§ WHAT IS NEEDED:
Gather all lines with "href" from the records.

++++++++

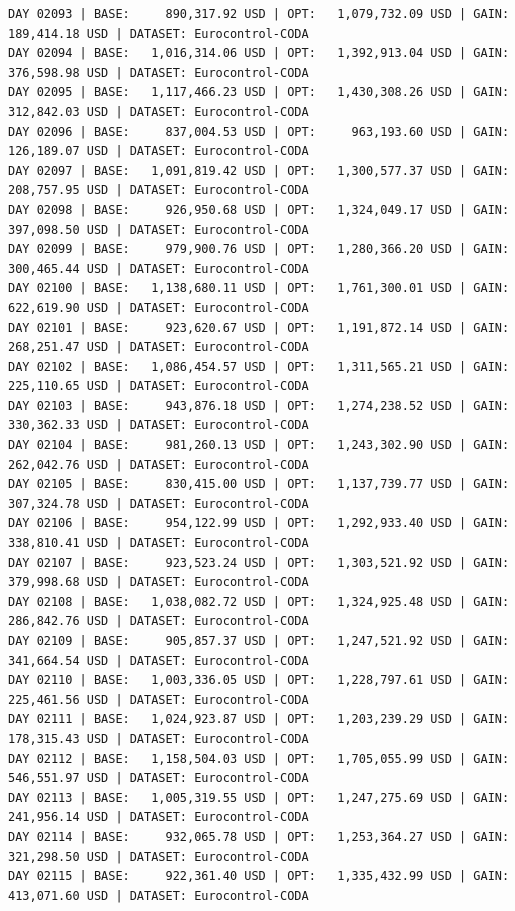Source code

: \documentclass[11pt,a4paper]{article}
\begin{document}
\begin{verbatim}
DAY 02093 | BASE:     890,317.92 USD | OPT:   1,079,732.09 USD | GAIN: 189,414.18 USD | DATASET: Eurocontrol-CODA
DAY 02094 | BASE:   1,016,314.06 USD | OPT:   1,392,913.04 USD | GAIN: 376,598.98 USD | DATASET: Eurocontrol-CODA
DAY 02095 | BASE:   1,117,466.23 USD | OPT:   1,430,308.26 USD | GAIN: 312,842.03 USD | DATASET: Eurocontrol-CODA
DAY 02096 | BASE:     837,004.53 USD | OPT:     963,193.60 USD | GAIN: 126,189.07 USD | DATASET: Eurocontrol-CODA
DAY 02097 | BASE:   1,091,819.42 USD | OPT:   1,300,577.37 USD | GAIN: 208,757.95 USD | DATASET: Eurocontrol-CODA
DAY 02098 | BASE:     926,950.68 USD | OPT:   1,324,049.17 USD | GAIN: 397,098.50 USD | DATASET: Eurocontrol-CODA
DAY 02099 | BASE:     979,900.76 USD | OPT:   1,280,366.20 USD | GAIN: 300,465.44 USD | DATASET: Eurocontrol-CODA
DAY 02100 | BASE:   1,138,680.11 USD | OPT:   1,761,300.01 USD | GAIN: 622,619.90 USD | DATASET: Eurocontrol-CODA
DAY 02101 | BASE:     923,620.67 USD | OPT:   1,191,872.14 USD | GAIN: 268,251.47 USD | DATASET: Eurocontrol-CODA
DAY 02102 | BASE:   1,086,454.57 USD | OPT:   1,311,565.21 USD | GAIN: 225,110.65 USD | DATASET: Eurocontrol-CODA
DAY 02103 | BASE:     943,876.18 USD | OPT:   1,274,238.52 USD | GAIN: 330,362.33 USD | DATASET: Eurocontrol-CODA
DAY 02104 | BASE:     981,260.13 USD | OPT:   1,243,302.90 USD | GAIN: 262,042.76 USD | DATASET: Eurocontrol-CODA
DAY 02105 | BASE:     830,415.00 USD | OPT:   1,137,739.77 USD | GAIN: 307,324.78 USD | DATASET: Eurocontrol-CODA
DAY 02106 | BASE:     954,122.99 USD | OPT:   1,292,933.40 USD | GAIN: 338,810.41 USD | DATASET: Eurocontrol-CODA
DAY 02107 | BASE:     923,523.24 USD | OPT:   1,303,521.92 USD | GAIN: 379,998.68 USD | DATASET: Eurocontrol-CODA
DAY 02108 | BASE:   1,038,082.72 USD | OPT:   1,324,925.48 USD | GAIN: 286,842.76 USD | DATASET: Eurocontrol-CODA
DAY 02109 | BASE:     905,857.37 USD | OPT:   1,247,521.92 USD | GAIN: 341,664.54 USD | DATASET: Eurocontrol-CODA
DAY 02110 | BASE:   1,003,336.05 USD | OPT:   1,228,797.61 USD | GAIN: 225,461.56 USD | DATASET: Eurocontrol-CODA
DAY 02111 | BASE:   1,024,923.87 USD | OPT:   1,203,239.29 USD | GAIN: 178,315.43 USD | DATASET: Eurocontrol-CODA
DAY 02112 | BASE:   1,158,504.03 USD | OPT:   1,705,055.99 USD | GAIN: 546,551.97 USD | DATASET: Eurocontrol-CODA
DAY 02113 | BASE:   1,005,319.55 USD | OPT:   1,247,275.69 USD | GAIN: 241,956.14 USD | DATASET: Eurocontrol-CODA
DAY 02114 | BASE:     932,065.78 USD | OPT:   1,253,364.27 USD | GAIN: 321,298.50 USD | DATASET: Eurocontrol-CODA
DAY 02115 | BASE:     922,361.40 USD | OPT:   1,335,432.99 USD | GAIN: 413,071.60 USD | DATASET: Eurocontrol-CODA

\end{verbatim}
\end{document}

++++++++

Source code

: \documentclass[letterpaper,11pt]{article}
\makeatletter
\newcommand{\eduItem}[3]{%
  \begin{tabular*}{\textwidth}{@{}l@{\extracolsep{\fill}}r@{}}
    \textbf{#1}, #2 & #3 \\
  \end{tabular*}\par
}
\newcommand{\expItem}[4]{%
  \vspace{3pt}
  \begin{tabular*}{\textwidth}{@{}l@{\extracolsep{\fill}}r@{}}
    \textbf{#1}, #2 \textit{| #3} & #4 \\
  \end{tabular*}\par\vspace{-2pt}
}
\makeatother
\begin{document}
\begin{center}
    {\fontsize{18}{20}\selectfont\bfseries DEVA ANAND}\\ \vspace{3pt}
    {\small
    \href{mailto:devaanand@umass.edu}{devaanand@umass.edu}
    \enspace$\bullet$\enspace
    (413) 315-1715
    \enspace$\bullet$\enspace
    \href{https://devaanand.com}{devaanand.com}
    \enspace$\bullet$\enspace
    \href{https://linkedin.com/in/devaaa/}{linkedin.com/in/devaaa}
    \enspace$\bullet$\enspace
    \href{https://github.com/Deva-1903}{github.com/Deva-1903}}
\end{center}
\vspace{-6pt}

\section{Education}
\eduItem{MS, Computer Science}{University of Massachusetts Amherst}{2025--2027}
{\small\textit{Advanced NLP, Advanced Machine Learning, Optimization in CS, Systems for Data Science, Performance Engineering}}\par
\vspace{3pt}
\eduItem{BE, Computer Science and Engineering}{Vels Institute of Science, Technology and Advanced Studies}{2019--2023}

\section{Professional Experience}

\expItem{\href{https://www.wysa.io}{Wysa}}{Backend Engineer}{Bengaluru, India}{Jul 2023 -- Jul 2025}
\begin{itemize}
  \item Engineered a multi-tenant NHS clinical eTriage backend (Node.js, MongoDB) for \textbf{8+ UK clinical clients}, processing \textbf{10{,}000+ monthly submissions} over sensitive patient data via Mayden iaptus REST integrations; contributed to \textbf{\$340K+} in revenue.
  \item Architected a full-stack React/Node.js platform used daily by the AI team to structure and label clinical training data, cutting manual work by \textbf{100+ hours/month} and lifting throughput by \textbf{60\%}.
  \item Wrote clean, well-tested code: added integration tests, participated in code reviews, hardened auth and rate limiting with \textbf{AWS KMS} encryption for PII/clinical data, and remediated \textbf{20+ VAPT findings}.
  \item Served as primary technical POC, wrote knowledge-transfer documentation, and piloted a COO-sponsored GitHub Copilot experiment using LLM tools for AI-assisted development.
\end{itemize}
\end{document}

++++++++

§ EXERCISE OUTPUT:
    \href{mailto:devaanand@umass.edu}{devaanand@umass.edu}
    \href{https://devaanand.com}{devaanand.com}
    \href{https://linkedin.com/in/devaaa/}{linkedin.com/in/devaaa}
    \href{https://github.com/Deva-1903}{github.com/Deva-1903}}
\expItem{\href{https://www.wysa.io}{Wysa}}{Backend Engineer}{Bengaluru, India}{Jul 2023 -- Jul 2025}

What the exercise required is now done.